Cultural celebration visuals such as soft light effects or symbolic shapes increase emotional engagement.
These findings guided my visual and interaction decisions.

Design Execution
Instead of redesigning the app from scratch, I localized the existing design system, ensuring that each element from text to visuals resonated with Burmese players.
Typography & Language
The original font system couldn’t render Burmese correctly, leading to broken characters and awkward spacing.
I replaced it with Noto Sans Myanmar, a Unicode-compliant typeface optimized for small screens and cross-platform readability.
I also collaborated with native speakers to rewrite translations, replacing robotic Google-translated lines with natural Burmese phrasing that sounded human and conversational.
Visual Design Adaptation
I refreshed the color system using blue, purple, and gold, a combination that represented trust, wisdom, and festivity, aligning with Burmese cultural cues.
Blue provided a sense of calm and reliability.
Purple added elegance and local aesthetic harmony.
Gold symbolized success and joy.
I applied these hues across backgrounds, buttons, and highlights to create a unified look that felt both modern and culturally expressive.
I also simplified icons, introduced soft glow effects, and integrated subtle golden animations for win moments, enhancing emotional delight.

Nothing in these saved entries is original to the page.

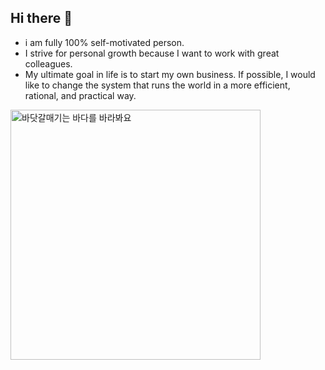 ## Hi there 👋
- i am fully 100% self-motivated person.
- I strive for personal growth because I want to work with great colleagues.
- My ultimate goal in life is to start my own business. If possible, I would like to change the system that runs the world in a more efficient, rational, and practical way.

<img src="https://github.com/user-attachments/assets/fbecb6fa-dd6f-47fd-a68d-1944831b80d8" alt="바닷갈매기는 바다를 바라봐요" width="400">

<!--
**Wcwdfu/Wcwdfu** is a ✨ _special_ ✨ repository because its `README.md` (this file) appears on your GitHub profile.

Here are some ideas to get you started:

- 🔭 I’m currently working on ...
- 🌱 I’m currently learning ...
- 👯 I’m looking to collaborate on ...
- 🤔 I’m looking for help with ...
- 💬 Ask me about ...
- 📫 How to reach me: ...
- 😄 Pronouns: ...
- ⚡ Fun fact: ...
-->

Cultural Content & Campaign Design
I designed localized banners and event visuals for app-store listings and in-game promotions.
Themes reflected Myanmar’s cultural celebrations, such as the Thingyan Water Festival, using soft gradients, festive patterns, and gold-accented typography.
These visuals helped connect the product to everyday joy and social celebration beyond gameplay itself.
Testing & Collaboration
I collaborated with QA testers and users in Myanmar to validate visual consistency and readability.
We conducted 15 usability sessions across different Android devices, focusing on text clarity, emotional tone, and ease of navigation.

Feedback highlights:
“Feels elegant and local, not like a foreign app.”
“Colors are calm and friendly, easy to look at for a long time.”
Their insights guided minor refinements to text spacing, button contrast, and event banner color balance.
I also maintained continuous communication with developers to ensure accurate rendering of Burmese fonts and assets.
The Outcome
The localized Burmese version launched successfully and exceeded user engagement goals.
Metric | Before | After Localization |
|---|---|---|
App Store Rating | 3.9 | 4.3 |
Retention (Week 1) | 55% | 78% |
User Growth (3 months) | — | +30% Burmese users |
Average Session Time | 2.1 min | 3.4 min |
Font Issues | Frequent | Resolved 100% |
Impact:
Improved accessibility and readability strengthened user trust.
Updated color and tone created a calm yet festive atmosphere.
Localized campaigns boosted user excitement and connection to the brand.
The localization framework was later applied to CiaoLINK’s Thailand and Cambodia markets.
Reflection
This project taught me that localization is emotional design at scale.
I learned how to translate not just language, but culture, turning fonts, colors, and words into a visual language users emotionally understand.
It also deepened my skills in collaborative design operations, bridging cultural insight with technical execution.
The moment Burmese players said “It feels like our app” was proof that thoughtful localization can transform a global product into a local experience.
“Good design listens before it speaks. This project reminded me to design with empathy first.”